The smile on Aldric's face didn't vanish immediately. It curdled slowly, like something left out too long. His eyes narrowed. "Huh." He tilted his head, the pleasantness draining out of his expression entirely. "You've got a mouth on you for an elf. I don't care how pretty you are — you don't get to talk to me like—"

He didn't finish.

His body left the ground and hit the far wall hard enough to crack the plaster, sliding down it in a heap.

"Aldric!" The Six of Diamonds were on their feet in an instant, chairs scraping back, hands going to weapons.

They turned.

Firfel stood exactly where she had been standing, a wand levelled in her grip, its tip still aimed at Aldric where he slumped against the wall. She had not appeared to move at all.

"You talk too much," she said simply.

The dining room had gone absolutely silent. Guests had pressed themselves back from their tables, some half-risen from their seats, nobody sure whether to run or stay still.

Apollonia looked delighted. "I didn't even see you move, sister! What was that?"

Sylwen said nothing. She was watching Firfel with a quiet, measuring expression — the look of someone privately recalibrating something.

Arthur was smiling faintly at his menu.

'These fools,' he thought. 'They walked up and started prodding a goddess.'

"You—" Charlotte's voice came out high and trembling with fury, her knuckles white around the back of her chair. "Do you have any idea who we are?! You can't just—"

"Who cares," Firfel said, not looking at her.

She was still watching Aldric.

Which was why she had already clocked him the moment he peeled himself off the wall — faster than he had any right to be, closing the distance in silence, arm drawn back.

She didn't move. She knew it wouldn't touch her.

Arthur's foot connected with Aldric's face before it did.

The crack of it was sharp and clean. Aldric went sideways and hit the floor, rolling once before stopping, one hand pressed to his jaw with a groan. "...Fast," he managed, through what sounded like considerable pain.

Arthur straightened up, unhurried, and looked across at the party. "I'd suggest we call it there," he said pleasantly. "Before someone gets actually hurt."

Brom had gone a deep, mottled red. "You absolute—"

"Brom." Aldric's voice was flat.

Brom stopped.

The party looked at their leader. Aldric was getting to his feet slowly, one hand still at his jaw, his eyes on Arthur with an expression that had moved past anger into something quieter and considerably more deliberate. He held it for a moment. Then he turned away.

"We're leaving," he said.

"But—" Brom started.

"We're leaving."

Nobody argued further.
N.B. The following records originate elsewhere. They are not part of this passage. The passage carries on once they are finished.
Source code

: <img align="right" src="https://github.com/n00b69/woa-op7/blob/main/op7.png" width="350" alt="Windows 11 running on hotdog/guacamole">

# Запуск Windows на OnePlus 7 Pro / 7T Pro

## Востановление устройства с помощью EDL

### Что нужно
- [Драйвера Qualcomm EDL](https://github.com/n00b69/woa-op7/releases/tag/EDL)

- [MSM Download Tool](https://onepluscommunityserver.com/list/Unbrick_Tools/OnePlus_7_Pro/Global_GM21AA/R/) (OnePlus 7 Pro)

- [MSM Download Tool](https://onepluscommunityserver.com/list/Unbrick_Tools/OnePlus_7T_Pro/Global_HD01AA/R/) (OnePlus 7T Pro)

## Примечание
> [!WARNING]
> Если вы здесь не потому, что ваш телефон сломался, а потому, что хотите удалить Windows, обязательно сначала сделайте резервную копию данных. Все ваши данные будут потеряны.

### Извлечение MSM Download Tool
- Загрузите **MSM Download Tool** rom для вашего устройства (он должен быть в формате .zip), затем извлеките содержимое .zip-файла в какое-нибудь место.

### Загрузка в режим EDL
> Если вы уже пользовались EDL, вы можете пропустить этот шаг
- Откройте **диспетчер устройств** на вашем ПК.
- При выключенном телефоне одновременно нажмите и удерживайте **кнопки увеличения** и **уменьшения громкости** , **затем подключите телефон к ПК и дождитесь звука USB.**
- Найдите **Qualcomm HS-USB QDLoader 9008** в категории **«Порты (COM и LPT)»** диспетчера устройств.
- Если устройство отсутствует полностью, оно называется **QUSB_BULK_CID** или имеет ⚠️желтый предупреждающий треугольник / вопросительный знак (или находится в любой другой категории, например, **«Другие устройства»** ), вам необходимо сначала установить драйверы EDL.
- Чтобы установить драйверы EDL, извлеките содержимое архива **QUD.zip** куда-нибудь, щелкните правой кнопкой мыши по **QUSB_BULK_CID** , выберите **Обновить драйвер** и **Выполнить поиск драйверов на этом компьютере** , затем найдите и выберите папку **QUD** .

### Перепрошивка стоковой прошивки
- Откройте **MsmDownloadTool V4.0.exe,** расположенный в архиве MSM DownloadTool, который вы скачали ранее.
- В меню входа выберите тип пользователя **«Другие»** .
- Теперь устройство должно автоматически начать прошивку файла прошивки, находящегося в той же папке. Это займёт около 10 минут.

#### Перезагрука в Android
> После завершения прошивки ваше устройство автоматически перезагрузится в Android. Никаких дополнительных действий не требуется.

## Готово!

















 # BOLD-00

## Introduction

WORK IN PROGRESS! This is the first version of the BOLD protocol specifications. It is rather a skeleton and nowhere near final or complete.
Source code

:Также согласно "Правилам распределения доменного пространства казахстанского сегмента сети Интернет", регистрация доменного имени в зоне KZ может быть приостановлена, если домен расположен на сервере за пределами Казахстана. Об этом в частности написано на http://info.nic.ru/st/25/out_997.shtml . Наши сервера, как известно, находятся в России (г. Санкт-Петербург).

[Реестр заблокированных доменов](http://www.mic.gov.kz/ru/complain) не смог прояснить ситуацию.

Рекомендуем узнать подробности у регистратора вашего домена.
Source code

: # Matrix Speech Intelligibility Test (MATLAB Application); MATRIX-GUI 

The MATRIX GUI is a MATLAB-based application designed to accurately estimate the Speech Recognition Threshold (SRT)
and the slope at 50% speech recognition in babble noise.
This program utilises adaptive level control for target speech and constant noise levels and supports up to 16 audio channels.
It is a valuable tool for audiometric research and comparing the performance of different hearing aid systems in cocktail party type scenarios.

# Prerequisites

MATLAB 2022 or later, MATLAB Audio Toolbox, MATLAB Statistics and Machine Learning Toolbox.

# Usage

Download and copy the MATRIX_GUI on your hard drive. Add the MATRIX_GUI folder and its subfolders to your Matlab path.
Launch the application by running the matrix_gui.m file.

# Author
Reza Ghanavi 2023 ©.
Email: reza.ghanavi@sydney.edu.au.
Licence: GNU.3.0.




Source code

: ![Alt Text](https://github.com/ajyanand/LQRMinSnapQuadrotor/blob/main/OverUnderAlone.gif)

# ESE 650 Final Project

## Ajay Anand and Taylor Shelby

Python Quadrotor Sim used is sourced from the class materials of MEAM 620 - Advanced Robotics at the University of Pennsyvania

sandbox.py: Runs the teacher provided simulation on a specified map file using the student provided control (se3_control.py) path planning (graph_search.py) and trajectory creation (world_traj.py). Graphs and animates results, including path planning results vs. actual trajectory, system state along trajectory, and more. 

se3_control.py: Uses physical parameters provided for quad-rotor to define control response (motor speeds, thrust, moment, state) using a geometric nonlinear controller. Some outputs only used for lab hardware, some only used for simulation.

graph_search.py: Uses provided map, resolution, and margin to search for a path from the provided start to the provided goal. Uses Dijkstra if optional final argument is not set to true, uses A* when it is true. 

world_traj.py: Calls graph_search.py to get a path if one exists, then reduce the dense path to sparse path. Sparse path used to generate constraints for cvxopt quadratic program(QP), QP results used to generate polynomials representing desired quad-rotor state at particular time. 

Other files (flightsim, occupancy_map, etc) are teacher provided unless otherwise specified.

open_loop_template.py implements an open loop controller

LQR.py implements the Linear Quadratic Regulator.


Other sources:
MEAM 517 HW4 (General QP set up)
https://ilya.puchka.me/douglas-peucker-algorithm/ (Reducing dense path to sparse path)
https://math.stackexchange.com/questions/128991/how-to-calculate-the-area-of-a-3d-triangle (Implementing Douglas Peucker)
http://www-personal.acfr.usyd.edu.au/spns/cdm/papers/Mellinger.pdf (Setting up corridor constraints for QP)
The Six of Diamonds filed out, chairs still pushed back from their abandoned table, food half-eaten. Aldric was last through the door. He glanced back once — not at Firfel this time, but at Arthur — before he was gone.

The room let out a collective breath.

"That was fast," Apollonia said brightly. "Scared them off just like that."

Sylwen shook her head slightly. "I wouldn't say scared." She kept her eyes on the door. "Did you see his face when he left? That man isn't finished. He's just deciding when."

Apollonia's expression fell. "That's... not reassuring."

"Don't worry." Arthur reached over and ruffled her hair. "Nothing is going to happen to you."

Apollonia straightened up and batted his hand away, but nodded firmly. "Mm!"

They sat back down and waited for their meal.